Material for this task —
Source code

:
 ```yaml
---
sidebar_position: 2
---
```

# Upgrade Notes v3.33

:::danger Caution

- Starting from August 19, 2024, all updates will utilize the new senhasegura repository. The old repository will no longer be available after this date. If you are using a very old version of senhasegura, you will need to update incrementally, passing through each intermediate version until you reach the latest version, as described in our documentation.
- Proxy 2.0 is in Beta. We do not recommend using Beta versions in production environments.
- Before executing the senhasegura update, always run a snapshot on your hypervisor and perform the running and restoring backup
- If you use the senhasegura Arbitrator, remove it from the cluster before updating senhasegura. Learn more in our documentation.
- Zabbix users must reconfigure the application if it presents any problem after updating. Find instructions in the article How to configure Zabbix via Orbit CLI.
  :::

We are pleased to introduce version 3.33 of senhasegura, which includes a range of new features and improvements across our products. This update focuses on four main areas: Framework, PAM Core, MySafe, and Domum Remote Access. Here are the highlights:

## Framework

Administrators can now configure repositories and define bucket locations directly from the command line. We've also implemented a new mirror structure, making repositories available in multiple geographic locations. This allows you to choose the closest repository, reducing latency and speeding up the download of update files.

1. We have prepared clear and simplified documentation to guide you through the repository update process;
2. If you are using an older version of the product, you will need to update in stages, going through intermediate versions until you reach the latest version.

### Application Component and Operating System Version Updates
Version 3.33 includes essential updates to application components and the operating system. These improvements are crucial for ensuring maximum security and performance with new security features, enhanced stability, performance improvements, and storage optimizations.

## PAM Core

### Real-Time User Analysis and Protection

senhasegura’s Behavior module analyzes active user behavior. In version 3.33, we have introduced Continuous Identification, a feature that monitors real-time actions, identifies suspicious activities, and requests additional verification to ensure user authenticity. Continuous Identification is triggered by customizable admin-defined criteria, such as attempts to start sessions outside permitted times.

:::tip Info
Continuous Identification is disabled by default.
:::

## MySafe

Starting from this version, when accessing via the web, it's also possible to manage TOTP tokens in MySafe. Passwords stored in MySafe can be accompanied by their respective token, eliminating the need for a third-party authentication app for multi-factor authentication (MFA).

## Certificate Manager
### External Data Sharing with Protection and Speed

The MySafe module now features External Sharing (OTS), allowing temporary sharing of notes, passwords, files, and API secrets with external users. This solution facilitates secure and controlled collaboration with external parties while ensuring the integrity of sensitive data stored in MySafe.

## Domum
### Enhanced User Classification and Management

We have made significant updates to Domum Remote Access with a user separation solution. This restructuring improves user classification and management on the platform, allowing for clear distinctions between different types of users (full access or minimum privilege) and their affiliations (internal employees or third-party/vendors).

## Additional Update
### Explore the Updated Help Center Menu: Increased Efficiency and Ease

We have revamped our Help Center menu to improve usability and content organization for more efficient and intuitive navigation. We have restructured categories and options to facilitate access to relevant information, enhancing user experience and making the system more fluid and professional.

What this task involves —
Copy out each line of the listing where the string "includes" appears.

The completed task —
We are pleased to introduce version 3.33 of senhasegura, which includes a range of new features and improvements across our products. This update focuses on four main areas: Framework, PAM Core, MySafe, and Domum Remote Access. Here are the highlights:
Version 3.33 includes essential updates to application components and the operating system. These improvements are crucial for ensuring maximum security and performance with new security features, enhanced stability, performance improvements, and storage optimizations.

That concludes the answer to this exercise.